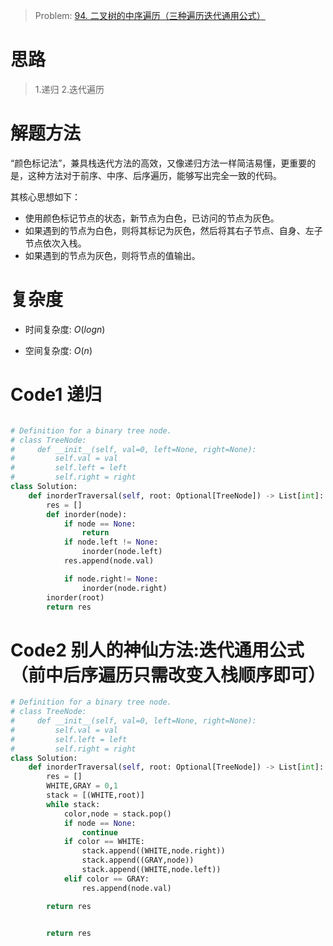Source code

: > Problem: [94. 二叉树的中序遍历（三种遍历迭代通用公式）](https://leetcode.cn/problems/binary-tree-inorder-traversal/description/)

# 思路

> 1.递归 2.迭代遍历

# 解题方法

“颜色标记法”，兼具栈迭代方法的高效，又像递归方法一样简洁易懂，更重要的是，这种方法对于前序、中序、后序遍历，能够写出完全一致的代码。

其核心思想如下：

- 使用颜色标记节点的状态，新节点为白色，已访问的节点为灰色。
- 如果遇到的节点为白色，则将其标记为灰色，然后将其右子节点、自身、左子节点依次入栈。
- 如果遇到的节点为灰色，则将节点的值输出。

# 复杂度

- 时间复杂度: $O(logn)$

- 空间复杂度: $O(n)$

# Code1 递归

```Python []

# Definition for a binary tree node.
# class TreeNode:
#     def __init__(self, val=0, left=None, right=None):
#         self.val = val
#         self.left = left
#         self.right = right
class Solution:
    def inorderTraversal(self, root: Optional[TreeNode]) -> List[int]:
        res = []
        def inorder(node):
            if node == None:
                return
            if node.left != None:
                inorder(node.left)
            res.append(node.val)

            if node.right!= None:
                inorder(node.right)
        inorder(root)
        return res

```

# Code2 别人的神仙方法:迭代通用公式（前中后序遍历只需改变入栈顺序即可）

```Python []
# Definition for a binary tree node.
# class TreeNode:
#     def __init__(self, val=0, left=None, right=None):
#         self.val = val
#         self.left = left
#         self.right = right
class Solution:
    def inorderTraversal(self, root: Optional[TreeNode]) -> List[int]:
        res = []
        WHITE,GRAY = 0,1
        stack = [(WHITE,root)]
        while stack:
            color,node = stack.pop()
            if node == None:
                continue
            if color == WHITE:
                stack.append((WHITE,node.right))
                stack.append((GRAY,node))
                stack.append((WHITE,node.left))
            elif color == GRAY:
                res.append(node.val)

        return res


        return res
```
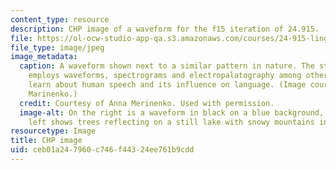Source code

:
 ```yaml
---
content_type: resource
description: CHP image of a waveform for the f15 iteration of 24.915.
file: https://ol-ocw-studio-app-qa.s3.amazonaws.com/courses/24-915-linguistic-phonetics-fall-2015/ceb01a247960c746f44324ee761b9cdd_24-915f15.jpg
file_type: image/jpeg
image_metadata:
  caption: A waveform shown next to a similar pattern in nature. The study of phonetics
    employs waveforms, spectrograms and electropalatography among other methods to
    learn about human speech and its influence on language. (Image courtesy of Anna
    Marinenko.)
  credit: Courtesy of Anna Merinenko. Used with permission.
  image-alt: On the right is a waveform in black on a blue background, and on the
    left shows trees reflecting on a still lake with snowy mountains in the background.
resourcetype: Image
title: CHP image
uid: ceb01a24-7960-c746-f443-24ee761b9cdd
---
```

★ ★ ★

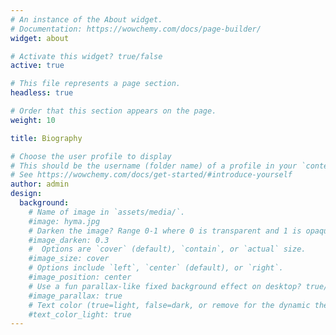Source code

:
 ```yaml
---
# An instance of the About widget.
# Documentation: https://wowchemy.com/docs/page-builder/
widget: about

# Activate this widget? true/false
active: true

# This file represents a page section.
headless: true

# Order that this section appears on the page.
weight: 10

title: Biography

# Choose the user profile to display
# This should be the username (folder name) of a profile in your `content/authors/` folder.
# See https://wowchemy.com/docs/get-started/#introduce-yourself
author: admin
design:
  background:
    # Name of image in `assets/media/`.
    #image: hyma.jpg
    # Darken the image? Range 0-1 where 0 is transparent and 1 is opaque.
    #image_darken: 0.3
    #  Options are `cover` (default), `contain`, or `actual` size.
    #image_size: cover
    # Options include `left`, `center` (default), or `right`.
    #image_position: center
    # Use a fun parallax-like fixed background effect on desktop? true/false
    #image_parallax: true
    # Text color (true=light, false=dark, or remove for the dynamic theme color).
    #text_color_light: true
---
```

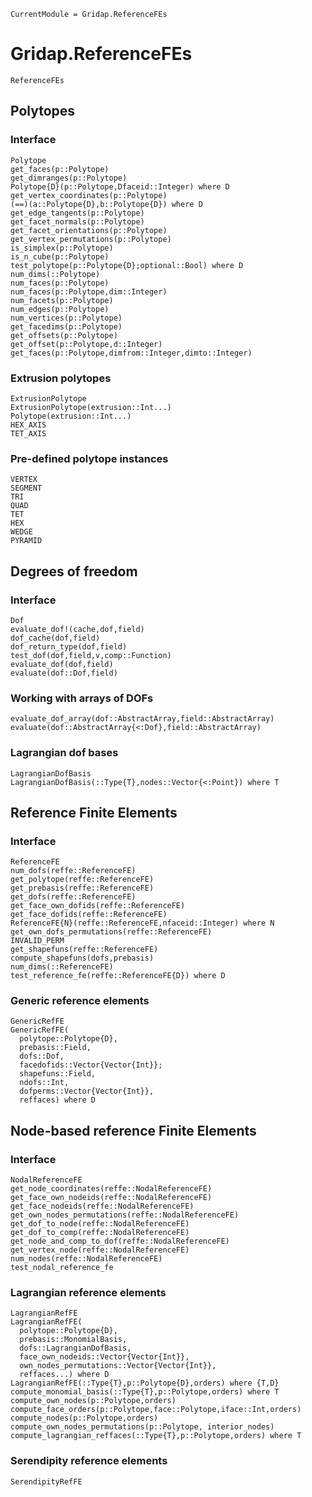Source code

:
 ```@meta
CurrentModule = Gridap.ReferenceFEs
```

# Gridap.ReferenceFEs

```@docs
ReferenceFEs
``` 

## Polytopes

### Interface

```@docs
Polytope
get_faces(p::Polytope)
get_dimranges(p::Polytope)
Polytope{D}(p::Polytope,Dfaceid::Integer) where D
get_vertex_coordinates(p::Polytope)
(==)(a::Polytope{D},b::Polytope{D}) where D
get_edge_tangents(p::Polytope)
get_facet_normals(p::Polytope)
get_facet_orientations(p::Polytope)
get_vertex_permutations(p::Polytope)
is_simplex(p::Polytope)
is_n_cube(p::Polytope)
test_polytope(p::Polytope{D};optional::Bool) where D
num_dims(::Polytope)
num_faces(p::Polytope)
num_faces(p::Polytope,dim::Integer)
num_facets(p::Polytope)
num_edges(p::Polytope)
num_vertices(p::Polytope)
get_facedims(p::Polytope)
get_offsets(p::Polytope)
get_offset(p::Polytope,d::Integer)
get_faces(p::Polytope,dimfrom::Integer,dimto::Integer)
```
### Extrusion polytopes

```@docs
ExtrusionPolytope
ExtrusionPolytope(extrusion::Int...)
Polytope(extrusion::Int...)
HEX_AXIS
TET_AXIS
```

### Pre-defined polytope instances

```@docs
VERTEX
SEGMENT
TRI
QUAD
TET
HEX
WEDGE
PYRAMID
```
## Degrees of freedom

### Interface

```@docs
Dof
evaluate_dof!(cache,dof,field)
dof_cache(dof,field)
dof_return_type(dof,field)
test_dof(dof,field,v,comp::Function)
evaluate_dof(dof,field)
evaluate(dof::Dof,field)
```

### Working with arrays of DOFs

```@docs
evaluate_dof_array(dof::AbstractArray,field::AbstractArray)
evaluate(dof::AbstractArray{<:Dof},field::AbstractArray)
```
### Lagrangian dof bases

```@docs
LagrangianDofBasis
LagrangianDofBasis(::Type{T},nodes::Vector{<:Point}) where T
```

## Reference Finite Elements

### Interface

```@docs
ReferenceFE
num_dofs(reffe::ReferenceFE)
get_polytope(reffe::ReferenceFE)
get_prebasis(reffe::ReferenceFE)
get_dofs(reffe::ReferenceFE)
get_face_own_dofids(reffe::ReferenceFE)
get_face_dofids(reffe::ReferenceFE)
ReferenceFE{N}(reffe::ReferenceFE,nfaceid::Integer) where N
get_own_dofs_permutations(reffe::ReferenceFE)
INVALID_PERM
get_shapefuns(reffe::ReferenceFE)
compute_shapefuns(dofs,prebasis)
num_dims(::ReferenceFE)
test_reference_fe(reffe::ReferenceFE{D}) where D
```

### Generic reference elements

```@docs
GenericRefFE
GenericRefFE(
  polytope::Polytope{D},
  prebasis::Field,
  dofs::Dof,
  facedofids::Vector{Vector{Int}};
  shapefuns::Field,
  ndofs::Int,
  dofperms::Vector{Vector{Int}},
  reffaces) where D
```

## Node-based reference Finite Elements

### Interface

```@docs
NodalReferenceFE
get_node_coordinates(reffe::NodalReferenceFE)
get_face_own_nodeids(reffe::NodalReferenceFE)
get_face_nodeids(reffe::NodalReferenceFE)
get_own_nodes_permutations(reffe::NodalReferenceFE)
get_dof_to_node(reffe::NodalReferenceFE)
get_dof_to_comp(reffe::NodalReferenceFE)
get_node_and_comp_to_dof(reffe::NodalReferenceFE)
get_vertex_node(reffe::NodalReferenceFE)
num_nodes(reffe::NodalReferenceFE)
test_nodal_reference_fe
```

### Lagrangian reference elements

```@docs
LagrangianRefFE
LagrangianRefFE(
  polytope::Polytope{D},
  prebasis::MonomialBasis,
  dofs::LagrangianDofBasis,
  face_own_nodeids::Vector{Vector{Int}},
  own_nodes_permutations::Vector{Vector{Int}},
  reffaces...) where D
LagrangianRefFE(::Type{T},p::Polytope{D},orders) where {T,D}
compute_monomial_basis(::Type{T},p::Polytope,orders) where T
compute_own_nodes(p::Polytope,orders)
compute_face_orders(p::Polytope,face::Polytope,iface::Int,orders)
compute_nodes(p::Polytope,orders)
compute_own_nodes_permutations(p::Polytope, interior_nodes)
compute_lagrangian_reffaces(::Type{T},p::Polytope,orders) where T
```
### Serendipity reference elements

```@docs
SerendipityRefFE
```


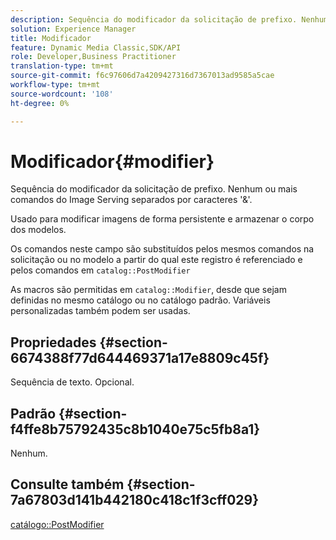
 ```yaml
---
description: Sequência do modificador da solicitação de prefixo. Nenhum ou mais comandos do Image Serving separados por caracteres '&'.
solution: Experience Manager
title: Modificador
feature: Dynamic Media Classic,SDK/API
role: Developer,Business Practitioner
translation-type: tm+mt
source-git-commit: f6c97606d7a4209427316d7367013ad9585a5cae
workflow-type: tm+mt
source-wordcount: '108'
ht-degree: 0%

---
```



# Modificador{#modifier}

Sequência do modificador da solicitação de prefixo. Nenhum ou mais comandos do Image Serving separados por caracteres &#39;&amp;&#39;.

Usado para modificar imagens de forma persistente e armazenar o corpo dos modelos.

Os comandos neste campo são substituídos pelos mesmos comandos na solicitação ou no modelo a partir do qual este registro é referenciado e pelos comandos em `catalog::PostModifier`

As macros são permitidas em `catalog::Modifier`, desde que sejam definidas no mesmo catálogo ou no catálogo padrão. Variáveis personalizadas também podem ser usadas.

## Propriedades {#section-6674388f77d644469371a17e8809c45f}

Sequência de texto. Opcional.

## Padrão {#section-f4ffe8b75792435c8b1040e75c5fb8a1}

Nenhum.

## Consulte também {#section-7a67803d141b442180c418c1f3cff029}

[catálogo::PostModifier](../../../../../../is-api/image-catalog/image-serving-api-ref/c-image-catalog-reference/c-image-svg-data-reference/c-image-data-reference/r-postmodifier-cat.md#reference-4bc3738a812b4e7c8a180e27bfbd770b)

★ ★ ★

Problem description =
Give a count of the lines above that include the word "cover", and add nothing to it.

Completed task =
2